» **TASK GOAL**: Without skipping or changing anything, print all the entries.

Stored items
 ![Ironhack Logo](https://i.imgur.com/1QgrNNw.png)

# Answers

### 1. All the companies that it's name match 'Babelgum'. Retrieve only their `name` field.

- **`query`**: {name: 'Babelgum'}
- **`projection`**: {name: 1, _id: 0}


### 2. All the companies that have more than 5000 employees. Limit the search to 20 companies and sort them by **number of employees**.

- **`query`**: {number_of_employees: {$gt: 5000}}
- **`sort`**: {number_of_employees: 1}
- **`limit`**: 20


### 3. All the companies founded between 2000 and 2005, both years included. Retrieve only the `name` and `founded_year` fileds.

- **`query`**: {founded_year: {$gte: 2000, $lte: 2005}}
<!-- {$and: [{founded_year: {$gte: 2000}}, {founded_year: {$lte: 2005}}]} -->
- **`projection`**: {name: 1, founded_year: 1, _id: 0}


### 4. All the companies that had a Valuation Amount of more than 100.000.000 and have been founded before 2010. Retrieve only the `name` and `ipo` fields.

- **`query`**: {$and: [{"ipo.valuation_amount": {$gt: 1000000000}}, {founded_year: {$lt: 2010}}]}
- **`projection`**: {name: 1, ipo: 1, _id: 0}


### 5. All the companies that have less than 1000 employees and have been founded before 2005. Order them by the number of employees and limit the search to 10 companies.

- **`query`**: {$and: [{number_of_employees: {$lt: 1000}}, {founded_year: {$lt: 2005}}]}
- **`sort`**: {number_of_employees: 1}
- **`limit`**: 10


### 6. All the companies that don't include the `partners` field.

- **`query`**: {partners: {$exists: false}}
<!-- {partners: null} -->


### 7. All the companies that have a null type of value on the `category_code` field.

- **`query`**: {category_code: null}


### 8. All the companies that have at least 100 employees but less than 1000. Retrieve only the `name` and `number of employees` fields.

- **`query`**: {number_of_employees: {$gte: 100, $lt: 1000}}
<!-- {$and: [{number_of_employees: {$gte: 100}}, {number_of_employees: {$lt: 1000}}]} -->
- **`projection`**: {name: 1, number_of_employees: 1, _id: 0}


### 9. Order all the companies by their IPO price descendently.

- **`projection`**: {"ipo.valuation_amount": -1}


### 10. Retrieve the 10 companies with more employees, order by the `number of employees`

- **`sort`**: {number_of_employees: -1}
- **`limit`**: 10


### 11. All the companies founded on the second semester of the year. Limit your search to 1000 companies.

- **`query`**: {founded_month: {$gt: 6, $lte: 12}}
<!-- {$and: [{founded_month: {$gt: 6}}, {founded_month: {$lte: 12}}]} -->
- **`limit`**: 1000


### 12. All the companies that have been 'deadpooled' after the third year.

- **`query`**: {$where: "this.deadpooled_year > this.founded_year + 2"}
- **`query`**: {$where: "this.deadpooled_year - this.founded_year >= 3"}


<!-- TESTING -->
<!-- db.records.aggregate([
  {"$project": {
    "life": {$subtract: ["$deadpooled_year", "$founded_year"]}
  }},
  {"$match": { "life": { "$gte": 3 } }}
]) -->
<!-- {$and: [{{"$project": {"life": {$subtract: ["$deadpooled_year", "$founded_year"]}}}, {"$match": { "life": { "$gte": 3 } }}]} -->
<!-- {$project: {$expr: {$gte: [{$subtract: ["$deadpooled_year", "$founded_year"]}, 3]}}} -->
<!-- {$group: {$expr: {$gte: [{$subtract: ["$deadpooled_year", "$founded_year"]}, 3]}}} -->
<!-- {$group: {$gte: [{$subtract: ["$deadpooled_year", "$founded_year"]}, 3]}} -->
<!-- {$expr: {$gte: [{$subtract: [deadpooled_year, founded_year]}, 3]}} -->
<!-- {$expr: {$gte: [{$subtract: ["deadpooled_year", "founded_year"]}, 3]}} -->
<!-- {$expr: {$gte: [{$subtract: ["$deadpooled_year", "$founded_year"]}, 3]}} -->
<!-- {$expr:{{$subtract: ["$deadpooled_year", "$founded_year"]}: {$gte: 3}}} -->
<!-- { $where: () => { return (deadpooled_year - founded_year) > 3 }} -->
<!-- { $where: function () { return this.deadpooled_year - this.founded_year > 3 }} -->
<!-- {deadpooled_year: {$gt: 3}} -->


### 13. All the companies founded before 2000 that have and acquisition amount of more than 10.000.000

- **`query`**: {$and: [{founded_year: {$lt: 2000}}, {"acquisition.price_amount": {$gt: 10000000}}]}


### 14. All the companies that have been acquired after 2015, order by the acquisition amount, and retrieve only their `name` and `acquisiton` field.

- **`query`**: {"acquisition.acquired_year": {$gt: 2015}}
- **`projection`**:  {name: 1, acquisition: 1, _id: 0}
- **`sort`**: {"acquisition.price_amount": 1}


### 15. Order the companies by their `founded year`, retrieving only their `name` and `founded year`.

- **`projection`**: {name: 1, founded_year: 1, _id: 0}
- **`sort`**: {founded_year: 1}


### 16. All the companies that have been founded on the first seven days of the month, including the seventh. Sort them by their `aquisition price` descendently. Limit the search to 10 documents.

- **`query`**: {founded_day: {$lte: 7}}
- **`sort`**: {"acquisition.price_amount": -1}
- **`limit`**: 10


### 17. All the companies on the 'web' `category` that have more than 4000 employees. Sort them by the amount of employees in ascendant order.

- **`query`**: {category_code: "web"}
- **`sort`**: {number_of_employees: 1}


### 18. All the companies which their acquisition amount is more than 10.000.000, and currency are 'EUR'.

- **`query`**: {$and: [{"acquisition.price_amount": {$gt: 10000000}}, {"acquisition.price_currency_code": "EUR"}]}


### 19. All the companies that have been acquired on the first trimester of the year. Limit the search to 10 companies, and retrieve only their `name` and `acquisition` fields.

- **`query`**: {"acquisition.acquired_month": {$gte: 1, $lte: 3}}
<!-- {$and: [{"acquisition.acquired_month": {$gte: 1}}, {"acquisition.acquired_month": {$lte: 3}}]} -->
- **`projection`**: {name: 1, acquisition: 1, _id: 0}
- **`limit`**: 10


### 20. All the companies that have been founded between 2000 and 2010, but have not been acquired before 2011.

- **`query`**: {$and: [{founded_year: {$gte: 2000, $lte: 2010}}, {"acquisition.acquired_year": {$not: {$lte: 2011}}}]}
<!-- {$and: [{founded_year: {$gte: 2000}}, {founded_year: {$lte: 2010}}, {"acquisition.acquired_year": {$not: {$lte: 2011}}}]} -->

» **RESULT FOR THIS EXERCISE**:
 ![Ironhack Logo](https://i.imgur.com/1QgrNNw.png)

# Answers

### 1. All the companies that it's name match 'Babelgum'. Retrieve only their `name` field.

- **`query`**: {name: 'Babelgum'}
- **`projection`**: {name: 1, _id: 0}


### 2. All the companies that have more than 5000 employees. Limit the search to 20 companies and sort them by **number of employees**.

- **`query`**: {number_of_employees: {$gt: 5000}}
- **`sort`**: {number_of_employees: 1}
- **`limit`**: 20


### 3. All the companies founded between 2000 and 2005, both years included. Retrieve only the `name` and `founded_year` fileds.

- **`query`**: {founded_year: {$gte: 2000, $lte: 2005}}
<!-- {$and: [{founded_year: {$gte: 2000}}, {founded_year: {$lte: 2005}}]} -->
- **`projection`**: {name: 1, founded_year: 1, _id: 0}


### 4. All the companies that had a Valuation Amount of more than 100.000.000 and have been founded before 2010. Retrieve only the `name` and `ipo` fields.

- **`query`**: {$and: [{"ipo.valuation_amount": {$gt: 1000000000}}, {founded_year: {$lt: 2010}}]}
- **`projection`**: {name: 1, ipo: 1, _id: 0}


### 5. All the companies that have less than 1000 employees and have been founded before 2005. Order them by the number of employees and limit the search to 10 companies.

- **`query`**: {$and: [{number_of_employees: {$lt: 1000}}, {founded_year: {$lt: 2005}}]}
- **`sort`**: {number_of_employees: 1}
- **`limit`**: 10


### 6. All the companies that don't include the `partners` field.

- **`query`**: {partners: {$exists: false}}
<!-- {partners: null} -->


### 7. All the companies that have a null type of value on the `category_code` field.

- **`query`**: {category_code: null}


### 8. All the companies that have at least 100 employees but less than 1000. Retrieve only the `name` and `number of employees` fields.

- **`query`**: {number_of_employees: {$gte: 100, $lt: 1000}}
<!-- {$and: [{number_of_employees: {$gte: 100}}, {number_of_employees: {$lt: 1000}}]} -->
- **`projection`**: {name: 1, number_of_employees: 1, _id: 0}


### 9. Order all the companies by their IPO price descendently.

- **`projection`**: {"ipo.valuation_amount": -1}


### 10. Retrieve the 10 companies with more employees, order by the `number of employees`

- **`sort`**: {number_of_employees: -1}
- **`limit`**: 10


### 11. All the companies founded on the second semester of the year. Limit your search to 1000 companies.

- **`query`**: {founded_month: {$gt: 6, $lte: 12}}
<!-- {$and: [{founded_month: {$gt: 6}}, {founded_month: {$lte: 12}}]} -->
- **`limit`**: 1000


### 12. All the companies that have been 'deadpooled' after the third year.

- **`query`**: {$where: "this.deadpooled_year > this.founded_year + 2"}
- **`query`**: {$where: "this.deadpooled_year - this.founded_year >= 3"}


<!-- TESTING -->
<!-- db.records.aggregate([
  {"$project": {
    "life": {$subtract: ["$deadpooled_year", "$founded_year"]}
  }},
  {"$match": { "life": { "$gte": 3 } }}
]) -->
<!-- {$and: [{{"$project": {"life": {$subtract: ["$deadpooled_year", "$founded_year"]}}}, {"$match": { "life": { "$gte": 3 } }}]} -->
<!-- {$project: {$expr: {$gte: [{$subtract: ["$deadpooled_year", "$founded_year"]}, 3]}}} -->
<!-- {$group: {$expr: {$gte: [{$subtract: ["$deadpooled_year", "$founded_year"]}, 3]}}} -->
<!-- {$group: {$gte: [{$subtract: ["$deadpooled_year", "$founded_year"]}, 3]}} -->
<!-- {$expr: {$gte: [{$subtract: [deadpooled_year, founded_year]}, 3]}} -->
<!-- {$expr: {$gte: [{$subtract: ["deadpooled_year", "founded_year"]}, 3]}} -->
<!-- {$expr: {$gte: [{$subtract: ["$deadpooled_year", "$founded_year"]}, 3]}} -->
<!-- {$expr:{{$subtract: ["$deadpooled_year", "$founded_year"]}: {$gte: 3}}} -->
<!-- { $where: () => { return (deadpooled_year - founded_year) > 3 }} -->
<!-- { $where: function () { return this.deadpooled_year - this.founded_year > 3 }} -->
<!-- {deadpooled_year: {$gt: 3}} -->


### 13. All the companies founded before 2000 that have and acquisition amount of more than 10.000.000

- **`query`**: {$and: [{founded_year: {$lt: 2000}}, {"acquisition.price_amount": {$gt: 10000000}}]}


### 14. All the companies that have been acquired after 2015, order by the acquisition amount, and retrieve only their `name` and `acquisiton` field.

- **`query`**: {"acquisition.acquired_year": {$gt: 2015}}
- **`projection`**:  {name: 1, acquisition: 1, _id: 0}
- **`sort`**: {"acquisition.price_amount": 1}


### 15. Order the companies by their `founded year`, retrieving only their `name` and `founded year`.

- **`projection`**: {name: 1, founded_year: 1, _id: 0}
- **`sort`**: {founded_year: 1}


### 16. All the companies that have been founded on the first seven days of the month, including the seventh. Sort them by their `aquisition price` descendently. Limit the search to 10 documents.

- **`query`**: {founded_day: {$lte: 7}}
- **`sort`**: {"acquisition.price_amount": -1}
- **`limit`**: 10


### 17. All the companies on the 'web' `category` that have more than 4000 employees. Sort them by the amount of employees in ascendant order.

- **`query`**: {category_code: "web"}
- **`sort`**: {number_of_employees: 1}


### 18. All the companies which their acquisition amount is more than 10.000.000, and currency are 'EUR'.

- **`query`**: {$and: [{"acquisition.price_amount": {$gt: 10000000}}, {"acquisition.price_currency_code": "EUR"}]}


### 19. All the companies that have been acquired on the first trimester of the year. Limit the search to 10 companies, and retrieve only their `name` and `acquisition` fields.

- **`query`**: {"acquisition.acquired_month": {$gte: 1, $lte: 3}}
<!-- {$and: [{"acquisition.acquired_month": {$gte: 1}}, {"acquisition.acquired_month": {$lte: 3}}]} -->
- **`projection`**: {name: 1, acquisition: 1, _id: 0}
- **`limit`**: 10


### 20. All the companies that have been founded between 2000 and 2010, but have not been acquired before 2011.

- **`query`**: {$and: [{founded_year: {$gte: 2000, $lte: 2010}}, {"acquisition.acquired_year": {$not: {$lte: 2011}}}]}
<!-- {$and: [{founded_year: {$gte: 2000}}, {founded_year: {$lte: 2010}}, {"acquisition.acquired_year": {$not: {$lte: 2011}}}]} -->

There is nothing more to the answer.